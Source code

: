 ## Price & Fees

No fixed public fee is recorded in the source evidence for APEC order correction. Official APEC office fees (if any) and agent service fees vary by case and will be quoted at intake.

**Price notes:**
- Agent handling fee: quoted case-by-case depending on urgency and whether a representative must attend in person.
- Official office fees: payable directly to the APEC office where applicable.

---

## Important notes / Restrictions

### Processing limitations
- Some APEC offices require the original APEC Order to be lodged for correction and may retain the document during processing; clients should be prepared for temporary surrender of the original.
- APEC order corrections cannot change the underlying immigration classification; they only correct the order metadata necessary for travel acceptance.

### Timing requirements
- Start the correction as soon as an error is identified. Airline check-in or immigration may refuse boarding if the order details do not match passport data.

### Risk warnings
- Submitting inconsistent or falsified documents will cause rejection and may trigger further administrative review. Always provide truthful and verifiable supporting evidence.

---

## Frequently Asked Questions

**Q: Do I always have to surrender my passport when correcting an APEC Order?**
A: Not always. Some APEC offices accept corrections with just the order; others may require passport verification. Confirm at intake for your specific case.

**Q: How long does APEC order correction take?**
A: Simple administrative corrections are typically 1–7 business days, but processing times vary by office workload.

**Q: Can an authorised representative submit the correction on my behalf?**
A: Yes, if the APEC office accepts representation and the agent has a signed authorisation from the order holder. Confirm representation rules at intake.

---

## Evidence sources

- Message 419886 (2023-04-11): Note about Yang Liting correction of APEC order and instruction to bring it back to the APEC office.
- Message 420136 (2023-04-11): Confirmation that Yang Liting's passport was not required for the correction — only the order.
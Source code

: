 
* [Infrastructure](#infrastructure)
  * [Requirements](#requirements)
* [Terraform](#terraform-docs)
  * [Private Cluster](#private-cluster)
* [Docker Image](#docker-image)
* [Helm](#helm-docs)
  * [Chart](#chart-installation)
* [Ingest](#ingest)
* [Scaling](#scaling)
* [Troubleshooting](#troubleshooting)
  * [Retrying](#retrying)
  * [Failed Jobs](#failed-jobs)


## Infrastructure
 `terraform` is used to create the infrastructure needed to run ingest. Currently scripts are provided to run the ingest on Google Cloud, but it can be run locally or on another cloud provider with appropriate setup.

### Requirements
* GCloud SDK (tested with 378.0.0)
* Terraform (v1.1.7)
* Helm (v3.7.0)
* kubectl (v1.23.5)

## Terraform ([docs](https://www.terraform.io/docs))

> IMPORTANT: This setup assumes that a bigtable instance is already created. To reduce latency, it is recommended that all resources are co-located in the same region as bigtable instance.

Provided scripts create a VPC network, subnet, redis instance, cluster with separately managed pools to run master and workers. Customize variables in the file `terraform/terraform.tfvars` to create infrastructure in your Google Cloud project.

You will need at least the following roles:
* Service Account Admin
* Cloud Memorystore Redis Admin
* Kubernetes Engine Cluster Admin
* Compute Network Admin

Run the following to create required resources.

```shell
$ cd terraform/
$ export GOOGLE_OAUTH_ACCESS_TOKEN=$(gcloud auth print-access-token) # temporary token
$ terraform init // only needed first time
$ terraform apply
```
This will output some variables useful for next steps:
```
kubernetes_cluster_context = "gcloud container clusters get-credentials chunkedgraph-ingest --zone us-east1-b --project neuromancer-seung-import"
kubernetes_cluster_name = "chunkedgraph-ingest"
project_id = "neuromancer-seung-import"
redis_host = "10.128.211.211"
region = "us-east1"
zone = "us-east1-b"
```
==============================
**Task to complete:** Each line that includes the word "following" counts once; report how many such lines the entries have, and nothing else.

**Exercise solution:** 2